Una parte rilevante della popolazione potrebbe essere stata esposta in passato a qualcosa di simile a Sars-CoV-2 prima ancora che il nuovo coronavirus fosse scoperto. E quindi tra noi potrebbero esserci persone che, senza essersi ammalate, sono già immuni, almeno per un po’. Esiste allora un’immunità preesistente? Sulla rivista scientifica British Medical Journal il dottor Peter Doshi ha spiegato che ci sono almeno sei studi che documentano la reattività delle cellule T contro Sars-CoV-2 nel 20-50% delle persone esaminate che non sono state ancora esposte al coronavirus. Cosa sono le cellule T? Si tratta di linfociti T, che hanno la capacità di eliminare cellule tumorali, infette e organismi patogeni. Riconoscono l’antigene e scatenano la risposta immunitaria. In uno studio su campioni di sangue di donatori ottenuti negli Stati Uniti tra il 2015 e il 2018 è emerso che il 50% ha mostrato varie forme di reattività delle cellule T a Sars-CoV-2. Uno studio simile condotto su campioni provenienti dall’Olanda ha riportato lo stesso fenomeno in 2 delle 10 persone che non erano state esposte al coronavirus. In Germania, invece, sono state rilevate in un terzo dei donatori sani sieronegativi della Sars-CoV-2. Risultati simili sono stati raggiunti a Singapore, nel Regno Unito e in Svezia. Trattandosi, però, di studi di piccole dimensioni, non si possono fare stime precise sulle risposte immunologiche preesistenti.

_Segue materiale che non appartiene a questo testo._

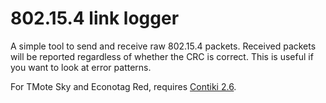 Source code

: # 802.15.4 link logger #

A simple tool to send and receive raw 802.15.4 packets. Received packets will be reported regardless of whether the CRC is correct. This is useful if you want to look at error patterns.

For TMote Sky and Econotag Red, requires [Contiki 2.6](https://github.com/contiki-os/contiki/releases).
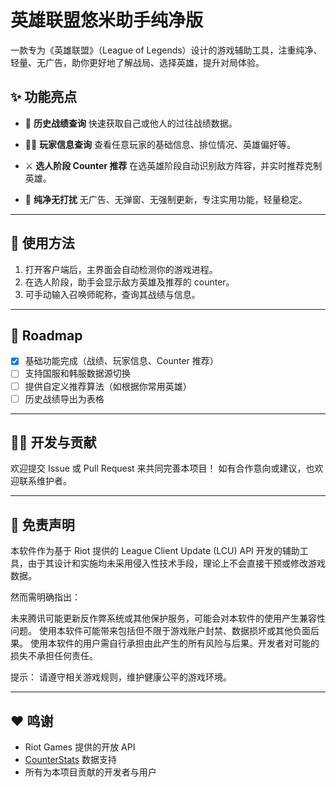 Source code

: 

# 英雄联盟悠米助手纯净版

一款专为《英雄联盟》（League of Legends）设计的游戏辅助工具，注重纯净、轻量、无广告，助你更好地了解战局、选择英雄，提升对局体验。

## ✨ 功能亮点

* 📜 **历史战绩查询**
  快速获取自己或他人的过往战绩数据。

* 🧑‍💼 **玩家信息查询**
  查看任意玩家的基础信息、排位情况、英雄偏好等。

* ⚔️ **选人阶段 Counter 推荐**
  在选英雄阶段自动识别敌方阵容，并实时推荐克制英雄。

* 🧼 **纯净无打扰**
  无广告、无弹窗、无强制更新，专注实用功能，轻量稳定。

---
## 🚀 使用方法

1. 打开客户端后，主界面会自动检测你的游戏进程。
2. 在选人阶段，助手会显示敌方英雄及推荐的 counter。
3. 可手动输入召唤师昵称，查询其战绩与信息。

---

## 📅 Roadmap

* [x] 基础功能完成（战绩、玩家信息、Counter 推荐）
* [ ] 支持国服和韩服数据源切换
* [ ] 提供自定义推荐算法（如根据你常用英雄）
* [ ] 历史战绩导出为表格
---

## 🧑‍💻 开发与贡献

欢迎提交 Issue 或 Pull Request 来共同完善本项目！
如有合作意向或建议，也欢迎联系维护者。

---

## 📄 免责声明

本软件作为基于 Riot 提供的 League Client Update (LCU) API 开发的辅助工具，由于其设计和实施均未采用侵入性技术手段，理论上不会直接干预或修改游戏数据。

然而需明确指出：

未来腾讯可能更新反作弊系统或其他保护服务，可能会对本软件的使用产生兼容性问题。
使用本软件可能带来包括但不限于游戏账户封禁、数据损坏或其他负面后果。
使用本软件的用户需自行承担由此产生的所有风险与后果。开发者对可能的损失不承担任何责任。

提示： 请遵守相关游戏规则，维护健康公平的游戏环境。

---

## ❤️ 鸣谢

* Riot Games 提供的开放 API
* [CounterStats](https://www.counterstats.net/) 数据支持
* 所有为本项目贡献的开发者与用户

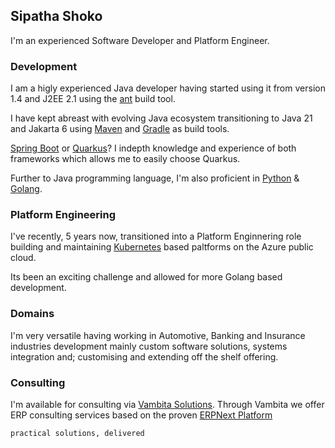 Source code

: ## Sipatha Shoko

I'm an experienced Software Developer and Platform Engineer.

### Development

I am a higly experienced Java developer having started using it from version 1.4 and J2EE 2.1 using the [ant](https://github.com/apache/ant) build tool.

I have kept abreast with evolving Java ecosystem transitioning to Java 21 and Jakarta 6 using [Maven](https://github.com/apache/maven) and [Gradle](https://github.com/gradle/gradle) as build tools.

[Spring Boot](https://github.com/spring-projects/spring-boot) or [Quarkus](https://github.com/quarkusio/quarkus)? I indepth knowledge and experience of both frameworks which allows me to easily choose Quarkus.

Further to Java programming language, I'm also proficient in [Python](https://github.com/python/cpython) & [Golang](https://github.com/golang/go).

### Platform Engineering

I've recently, 5 years now, transitioned into a Platform Enginnering role building and maintaining [Kubernetes](https://github.com/kubernetes/kubernetes) based paltforms on the Azure public cloud.

Its been an exciting challenge and allowed for more Golang based development.

### Domains

I'm very versatile having working in Automotive, Banking and Insurance industries development mainly custom software solutions, systems integration and; customising and extending off the shelf offering.

### Consulting

I'm available for consulting via [Vambita Solutions](https://github.com/vambita). Through Vambita we offer ERP consulting services based on the proven [ERPNext Platform](https://github.com/frappe/erpnext)

`practical solutions, delivered`
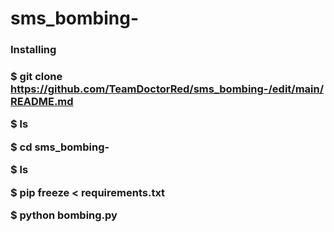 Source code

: # sms_bombing-
<h3>Installing<h3>

$ git clone https://github.com/TeamDoctorRed/sms_bombing-/edit/main/README.md

$ ls

$ cd sms_bombing-

$ ls

$ pip freeze < requirements.txt

$ python bombing.py
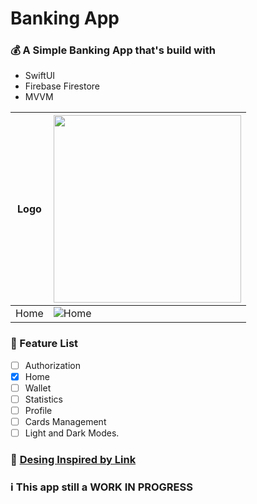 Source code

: # Banking App

### :moneybag: A Simple Banking App that's build with 
- SwiftUI 
- Firebase Firestore
- MVVM

  
| Logo | <img src="https://github.com/shawaf/SwiftUI-BankingApp/assets/6817107/ca638824-540a-4547-9794-8a9c18678bbd" height=300>  |
|------|--------------------------------------------------------------------------------------------------------------------------|
| Home | ![Home](https://github.com/shawaf/SwiftUI-BankingApp/assets/6817107/484ada02-0234-48bd-bb03-d4d586183c4b) | ![Home](https://github.com/shawaf/SwiftUI-BankingApp/assets/6817107/484ada02-0234-48bd-bb03-d4d586183c4b) |


### :memo: Feature List 
- [ ] Authorization
- [X] Home
- [ ] Wallet
- [ ] Statistics
- [ ] Profile
- [ ] Cards Management
- [ ] Light and Dark Modes.

### :art: [Desing Inspired by Link](https://dribbble.com/shots/14828147-money-management?utm_source=Clipboard_Shot&utm_campaign=arcimaryam&utm_content=money%20management&utm_medium=Social_Share&utm_source=Clipboard_Shot&utm_campaign=arcimaryam&utm_content=money%20management&utm_medium=Social_Share)

### :information_source: This app still a WORK IN PROGRESS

IMMUNITÀ PREESISTENTE, GIÀ ESPOSTI A QUALCOSA DI SIMILE A CORONAVIRUS?
L’ipotesi degli scienziati è che queste persone siano venute a contatto con i “comuni coronavirus del raffreddore”, ma quelli di Singapore ritengono che la reattività delle cellule T possa provenire anche da altri coronavirus sconosciuti, di origine animale, avendo caratteristiche simili ai precedenti virus. Ma non si esclude neppure che le proteine associate alle vaccinazioni infantili inducano la formazione di cellule T della memoria che poi riconoscono Sars-CoV-2 come qualcosa di familiare. Tutti questi studi dimostrano comunque quanto poco ancora sappiamo anche dell’immunità. «Forse siamo stati un po’ ingenui a usare i test sierologici per vedere quante persone possono essere state infettate dal virus. Forse il livello di immunità è maggiore», ha dichiarato a BMJ l’immunologo Marcus Buggert del Karolinska Institute.
L’immunità preesistente potrebbe spiegare anche perché i bambini sono stati risparmiati dalla pandemia, perché colpisce le persone in modo diverso e l’alto tasso di infezioni asintomatiche per bambini e giovani adulti. Con l’immunità preesistente si potrebbe spiegare perché in Svezia, dove non c’è stato un lockdown, il numero di ammalati è basso. Se i test sierologici che misurano gli anticorpi contro Sars-CoV-2 ci hanno detto che le persone che hanno incontrato il virus sono molte di più di quelle che pensavamo, potrebbero allora essere ancora di più quelli che sarebbero già stati immuni grazie alle cellule T.